A apertada segurança indiana impedia quebras do protocolo, mas também não havia por perto a quem dar abraços ou com quem tirar “selfies” numa cidade com milhões de habitantes, quase todos para lá dos portões com guardas armados até aos dentes.
Colorido só mesmo o da Índia, porque tudo o resto foram salas fechadas, reuniões, almoços, audiências, jantares. Um de cada, já agora, que 24 horas em Deli não dão para mais.
A exceção foi a inauguração de uma obra da portuguesa Joana Vasconcelos no Museu Nacional da Índia: Chá-Chai, nome da exposição que une Portugal e Índia, embora a peça não tenha sido criada a pensar no chá que os portugueses introduziram em Inglaterra e daí para o mundo.
Foi uma escala do bule da Alice no País das Maravilhas (quando Alice come um bolinho e encolhe) feito para o “Portugal dos pequenitos”. Mas, enfim, chegou a Nova Deli, empreitada patrocinada por uma empresa indiana, um bule em ferro forjado, onde se pode entrar e tomar um chá das cinco, sentados nos bancos que a cultura indiana enfeitou de flores muito amarelas e de outras cores. São pontes entre duas culturas e a cultura também pode ser “ponte para negócios”, acredita a autora.
Nem só de política vivem os encontros ao mais alto nível, diz o Presidente português que, na primeira vez de sempre” na Índia, gastou quase todo o tempo em Nova Deli a falar de “concretização” de acordos, da “concretização” de projetos. Mais concretamente, a cada passo, Marcelo repetiu o mesmo exemplo, a assinatura de um contrato da Águas de Portugal para construir equipamentos de saneamento em Goa, que será um dos últimos pontos da agenda oficial. E repetiu todas as vezes que a expectativa é que se multiplique. Expectativa. Nada de muito concreto, portanto.

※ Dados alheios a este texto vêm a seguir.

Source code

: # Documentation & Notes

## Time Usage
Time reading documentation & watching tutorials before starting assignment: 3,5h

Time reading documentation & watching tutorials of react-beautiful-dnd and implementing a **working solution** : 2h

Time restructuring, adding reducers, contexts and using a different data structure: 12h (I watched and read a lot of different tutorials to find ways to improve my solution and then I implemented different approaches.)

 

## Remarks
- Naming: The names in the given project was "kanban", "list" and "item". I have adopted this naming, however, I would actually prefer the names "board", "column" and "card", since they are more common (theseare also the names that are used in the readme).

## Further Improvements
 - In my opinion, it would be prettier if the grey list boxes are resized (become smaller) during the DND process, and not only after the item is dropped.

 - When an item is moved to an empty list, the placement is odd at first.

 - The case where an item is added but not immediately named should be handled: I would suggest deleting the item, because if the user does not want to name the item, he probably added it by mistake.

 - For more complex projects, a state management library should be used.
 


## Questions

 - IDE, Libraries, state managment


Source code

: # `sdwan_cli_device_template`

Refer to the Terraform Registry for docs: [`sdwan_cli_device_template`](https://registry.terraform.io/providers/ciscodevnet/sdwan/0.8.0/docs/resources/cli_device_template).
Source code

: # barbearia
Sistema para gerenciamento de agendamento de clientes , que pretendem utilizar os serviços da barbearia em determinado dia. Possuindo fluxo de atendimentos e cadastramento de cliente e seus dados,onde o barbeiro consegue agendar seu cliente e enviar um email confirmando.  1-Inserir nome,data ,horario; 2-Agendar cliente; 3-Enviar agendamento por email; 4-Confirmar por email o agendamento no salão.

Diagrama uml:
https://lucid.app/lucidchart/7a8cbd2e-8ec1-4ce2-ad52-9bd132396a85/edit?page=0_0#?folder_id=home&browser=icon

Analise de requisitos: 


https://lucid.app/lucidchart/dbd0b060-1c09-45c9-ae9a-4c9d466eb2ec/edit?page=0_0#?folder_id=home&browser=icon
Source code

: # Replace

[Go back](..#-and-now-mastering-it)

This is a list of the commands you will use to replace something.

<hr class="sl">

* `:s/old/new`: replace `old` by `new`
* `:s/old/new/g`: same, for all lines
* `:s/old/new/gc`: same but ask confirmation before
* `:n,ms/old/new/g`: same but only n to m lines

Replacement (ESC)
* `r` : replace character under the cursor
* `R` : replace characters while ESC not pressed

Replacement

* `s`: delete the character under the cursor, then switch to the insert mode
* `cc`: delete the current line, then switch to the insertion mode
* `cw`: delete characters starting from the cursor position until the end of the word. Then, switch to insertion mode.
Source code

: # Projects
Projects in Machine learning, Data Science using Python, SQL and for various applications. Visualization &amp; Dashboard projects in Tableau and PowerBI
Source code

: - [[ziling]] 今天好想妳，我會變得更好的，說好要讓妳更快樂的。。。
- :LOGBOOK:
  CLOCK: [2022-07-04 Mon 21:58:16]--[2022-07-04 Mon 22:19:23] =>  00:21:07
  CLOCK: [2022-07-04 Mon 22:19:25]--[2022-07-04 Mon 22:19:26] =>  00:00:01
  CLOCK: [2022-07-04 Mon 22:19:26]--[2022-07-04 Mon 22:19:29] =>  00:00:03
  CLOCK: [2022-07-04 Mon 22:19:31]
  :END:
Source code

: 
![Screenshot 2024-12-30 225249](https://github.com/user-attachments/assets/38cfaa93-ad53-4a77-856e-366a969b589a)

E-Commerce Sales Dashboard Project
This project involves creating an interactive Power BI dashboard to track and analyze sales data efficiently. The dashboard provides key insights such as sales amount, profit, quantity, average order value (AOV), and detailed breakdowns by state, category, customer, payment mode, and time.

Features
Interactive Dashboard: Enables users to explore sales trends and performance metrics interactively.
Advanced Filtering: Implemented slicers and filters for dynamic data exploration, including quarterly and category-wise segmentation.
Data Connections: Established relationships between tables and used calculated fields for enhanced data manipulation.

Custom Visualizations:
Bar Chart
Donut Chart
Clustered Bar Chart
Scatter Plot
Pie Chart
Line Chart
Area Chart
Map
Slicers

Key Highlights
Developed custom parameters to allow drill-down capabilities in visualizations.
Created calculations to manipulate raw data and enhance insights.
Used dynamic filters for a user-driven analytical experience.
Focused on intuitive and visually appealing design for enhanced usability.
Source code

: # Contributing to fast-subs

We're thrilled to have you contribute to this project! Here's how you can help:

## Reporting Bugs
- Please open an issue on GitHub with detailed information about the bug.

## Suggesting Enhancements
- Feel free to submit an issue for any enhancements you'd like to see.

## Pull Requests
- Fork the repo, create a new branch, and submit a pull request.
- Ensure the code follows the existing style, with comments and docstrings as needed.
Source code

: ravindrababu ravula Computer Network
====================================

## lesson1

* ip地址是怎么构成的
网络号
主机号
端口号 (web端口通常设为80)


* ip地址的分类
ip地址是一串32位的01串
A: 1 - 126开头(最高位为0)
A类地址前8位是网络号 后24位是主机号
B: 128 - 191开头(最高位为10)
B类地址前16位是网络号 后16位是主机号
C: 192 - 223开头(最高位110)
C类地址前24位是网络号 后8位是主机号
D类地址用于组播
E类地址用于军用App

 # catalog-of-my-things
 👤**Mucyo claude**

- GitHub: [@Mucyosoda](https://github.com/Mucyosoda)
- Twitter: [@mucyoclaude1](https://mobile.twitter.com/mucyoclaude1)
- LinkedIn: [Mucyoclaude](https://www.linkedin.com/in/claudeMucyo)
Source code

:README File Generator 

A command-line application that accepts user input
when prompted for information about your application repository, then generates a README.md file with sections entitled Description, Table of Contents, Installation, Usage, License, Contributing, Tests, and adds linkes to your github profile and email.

Sem declarações depois do demorado encontro com Narendra Modi, o primeiro-ministro indiano, onde só houve “imagens para o boneco”, à noite a comitiva regressou ao palácio presidencial e para voltar a ouvir falar de entendimentos. Foram 14 ao todo, entre memorandos e acordos, em áreas que vão das políticas sociais.
Mas um deixou o presidente indiano particularmente agradado: a hipótese de todas as escolas portuguesas passarem a contar nos seus currículos com aulas de yoga. Ram Nath Kovind até sabia que já há 10 mil alunos com aulas de yoga em Portugal. E deixou um “boa tarde” e um elogio rasgado à gestão de Marcelo da “robusta democracia portuguesa”. O chefe de Estado português preferiu falar sobre a calorosa receção e de como se sente “profundamente emocionado”.
Mais uma vez, não houve direito a perguntas.
Na “primeira vez de sempre” de Marcelo Rebelo de Sousa na Índia, a terceira de um Presidente português, não houve para já nem sinais das viagens cheias de folclore, multidões e até passeios de elefante. Nem sequer uma visita ao Taj Mahal, símbolo máximo da cultura indiana.
Não é disso que tratam as viagens presidenciais destes tempos onde todo o deslize pode tornar-se viral e ninguém arrisca um movimento em falso que possa ser levado à fogueira das redes sociais. “Namasté!”